The task: Write the data out again exactly, with every picture removed.

§ §

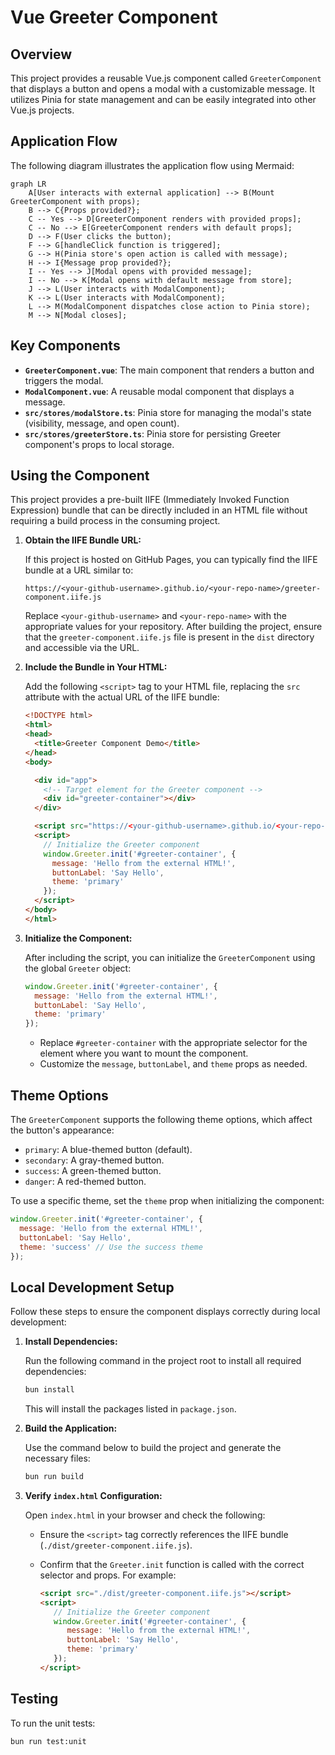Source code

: 
# Vue Greeter Component

## Overview

This project provides a reusable Vue.js component called `GreeterComponent` that displays a button and opens a modal with a customizable message. It utilizes Pinia for state management and can be easily integrated into other Vue.js projects.

## Application Flow

The following diagram illustrates the application flow using Mermaid:

```mermaid
graph LR
    A[User interacts with external application] --> B(Mount GreeterComponent with props);
    B --> C{Props provided?};
    C -- Yes --> D[GreeterComponent renders with provided props];
    C -- No --> E[GreeterComponent renders with default props];
    D --> F(User clicks the button);
    F --> G[handleClick function is triggered];
    G --> H(Pinia store's open action is called with message);
    H --> I{Message prop provided?};
    I -- Yes --> J[Modal opens with provided message];
    I -- No --> K[Modal opens with default message from store];
    J --> L(User interacts with ModalComponent);
    K --> L(User interacts with ModalComponent);
    L --> M(ModalComponent dispatches close action to Pinia store);
    M --> N[Modal closes];
```

## Key Components

*   **`GreeterComponent.vue`**: The main component that renders a button and triggers the modal.
*   **`ModalComponent.vue`**: A reusable modal component that displays a message.
*   **`src/stores/modalStore.ts`**: Pinia store for managing the modal's state (visibility, message, and open count).
*   **`src/stores/greeterStore.ts`**: Pinia store for persisting Greeter component's props to local storage.

## Using the Component

This project provides a pre-built IIFE (Immediately Invoked Function Expression) bundle that can be directly included in an HTML file without requiring a build process in the consuming project.

1.  **Obtain the IIFE Bundle URL:**

    If this project is hosted on GitHub Pages, you can typically find the IIFE bundle at a URL similar to:

    ```
    https://<your-github-username>.github.io/<your-repo-name>/greeter-component.iife.js
    ```

    Replace `<your-github-username>` and `<your-repo-name>` with the appropriate values for your repository.  After building the project, ensure that the `greeter-component.iife.js` file is present in the `dist` directory and accessible via the URL.

2.  **Include the Bundle in Your HTML:**

    Add the following `<script>` tag to your HTML file, replacing the `src` attribute with the actual URL of the IIFE bundle:

    ```html
    <!DOCTYPE html>
    <html>
    <head>
      <title>Greeter Component Demo</title>
    </head>
    <body>

      <div id="app">
        <!-- Target element for the Greeter component -->
        <div id="greeter-container"></div>
      </div>

      <script src="https://<your-github-username>.github.io/<your-repo-name>/greeter-component.iife.js"></script>
      <script>
        // Initialize the Greeter component
        window.Greeter.init('#greeter-container', {
          message: 'Hello from the external HTML!',
          buttonLabel: 'Say Hello',
          theme: 'primary'
        });
      </script>
    </body>
    </html>
    ```

3.  **Initialize the Component:**

    After including the script, you can initialize the `GreeterComponent` using the global `Greeter` object:

    ```javascript
    window.Greeter.init('#greeter-container', {
      message: 'Hello from the external HTML!',
      buttonLabel: 'Say Hello',
      theme: 'primary'
    });
    ```

    *   Replace `#greeter-container` with the appropriate selector for the element where you want to mount the component.
    *   Customize the `message`, `buttonLabel`, and `theme` props as needed.



## Theme Options

The `GreeterComponent` supports the following theme options, which affect the button's appearance:

*   `primary`:  A blue-themed button (default).
*   `secondary`: A gray-themed button.
*   `success`:  A green-themed button.
*   `danger`:   A red-themed button.

To use a specific theme, set the `theme` prop when initializing the component:

```javascript
window.Greeter.init('#greeter-container', {
  message: 'Hello from the external HTML!',
  buttonLabel: 'Say Hello',
  theme: 'success' // Use the success theme
});
```


## Local Development Setup

Follow these steps to ensure the component displays correctly during local development:

1. **Install Dependencies:**

    Run the following command in the project root to install all required dependencies:

    ```bash
    bun install
    ```

    This will install the packages listed in `package.json`.

2. **Build the Application:**

    Use the command below to build the project and generate the necessary files:

    ```bash
    bun run build
    ```

3. **Verify `index.html` Configuration:**

    Open `index.html` in your browser and check the following:

    * Ensure the `<script>` tag correctly references the IIFE bundle (`./dist/greeter-component.iife.js`).
    * Confirm that the `Greeter.init` function is called with the correct selector and props. For example:

      ```html
      <script src="./dist/greeter-component.iife.js"></script>
      <script>
         // Initialize the Greeter component
         window.Greeter.init('#greeter-container', {
            message: 'Hello from the external HTML!',
            buttonLabel: 'Say Hello',
            theme: 'primary'
         });
      </script>
      ```

## Testing

To run the unit tests:

```bash
bun run test:unit
```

§ §

Solution to this problem:
Source code

: 
# Vue Greeter Component

## Overview

This project provides a reusable Vue.js component called `GreeterComponent` that displays a button and opens a modal with a customizable message. It utilizes Pinia for state management and can be easily integrated into other Vue.js projects.

## Application Flow

The following diagram illustrates the application flow using Mermaid:

```mermaid
graph LR
    A[User interacts with external application] --> B(Mount GreeterComponent with props);
    B --> C{Props provided?};
    C -- Yes --> D[GreeterComponent renders with provided props];
    C -- No --> E[GreeterComponent renders with default props];
    D --> F(User clicks the button);
    F --> G[handleClick function is triggered];
    G --> H(Pinia store's open action is called with message);
    H --> I{Message prop provided?};
    I -- Yes --> J[Modal opens with provided message];
    I -- No --> K[Modal opens with default message from store];
    J --> L(User interacts with ModalComponent);
    K --> L(User interacts with ModalComponent);
    L --> M(ModalComponent dispatches close action to Pinia store);
    M --> N[Modal closes];
```

## Key Components

*   **`GreeterComponent.vue`**: The main component that renders a button and triggers the modal.
*   **`ModalComponent.vue`**: A reusable modal component that displays a message.
*   **`src/stores/modalStore.ts`**: Pinia store for managing the modal's state (visibility, message, and open count).
*   **`src/stores/greeterStore.ts`**: Pinia store for persisting Greeter component's props to local storage.

## Using the Component

This project provides a pre-built IIFE (Immediately Invoked Function Expression) bundle that can be directly included in an HTML file without requiring a build process in the consuming project.

1.  **Obtain the IIFE Bundle URL:**

    If this project is hosted on GitHub Pages, you can typically find the IIFE bundle at a URL similar to:

    ```
    https://<your-github-username>.github.io/<your-repo-name>/greeter-component.iife.js
    ```

    Replace `<your-github-username>` and `<your-repo-name>` with the appropriate values for your repository.  After building the project, ensure that the `greeter-component.iife.js` file is present in the `dist` directory and accessible via the URL.

2.  **Include the Bundle in Your HTML:**

    Add the following `<script>` tag to your HTML file, replacing the `src` attribute with the actual URL of the IIFE bundle:

    ```html
    <!DOCTYPE html>
    <html>
    <head>
      <title>Greeter Component Demo</title>
    </head>
    <body>

      <div id="app">
        <!-- Target element for the Greeter component -->
        <div id="greeter-container"></div>
      </div>

      <script src="https://<your-github-username>.github.io/<your-repo-name>/greeter-component.iife.js"></script>
      <script>
        // Initialize the Greeter component
        window.Greeter.init('#greeter-container', {
          message: 'Hello from the external HTML!',
          buttonLabel: 'Say Hello',
          theme: 'primary'
        });
      </script>
    </body>
    </html>
    ```

3.  **Initialize the Component:**

    After including the script, you can initialize the `GreeterComponent` using the global `Greeter` object:

    ```javascript
    window.Greeter.init('#greeter-container', {
      message: 'Hello from the external HTML!',
      buttonLabel: 'Say Hello',
      theme: 'primary'
    });
    ```

    *   Replace `#greeter-container` with the appropriate selector for the element where you want to mount the component.
    *   Customize the `message`, `buttonLabel`, and `theme` props as needed.



## Theme Options

The `GreeterComponent` supports the following theme options, which affect the button's appearance:

*   `primary`:  A blue-themed button (default).
*   `secondary`: A gray-themed button.
*   `success`:  A green-themed button.
*   `danger`:   A red-themed button.

To use a specific theme, set the `theme` prop when initializing the component:

```javascript
window.Greeter.init('#greeter-container', {
  message: 'Hello from the external HTML!',
  buttonLabel: 'Say Hello',
  theme: 'success' // Use the success theme
});
```


## Local Development Setup

Follow these steps to ensure the component displays correctly during local development:

1. **Install Dependencies:**

    Run the following command in the project root to install all required dependencies:

    ```bash
    bun install
    ```

    This will install the packages listed in `package.json`.

2. **Build the Application:**

    Use the command below to build the project and generate the necessary files:

    ```bash
    bun run build
    ```

3. **Verify `index.html` Configuration:**

    Open `index.html` in your browser and check the following:

    * Ensure the `<script>` tag correctly references the IIFE bundle (`./dist/greeter-component.iife.js`).
    * Confirm that the `Greeter.init` function is called with the correct selector and props. For example:

      ```html
      <script src="./dist/greeter-component.iife.js"></script>
      <script>
         // Initialize the Greeter component
         window.Greeter.init('#greeter-container', {
            message: 'Hello from the external HTML!',
            buttonLabel: 'Say Hello',
            theme: 'primary'
         });
      </script>
      ```

## Testing

To run the unit tests:

```bash
bun run test:unit
```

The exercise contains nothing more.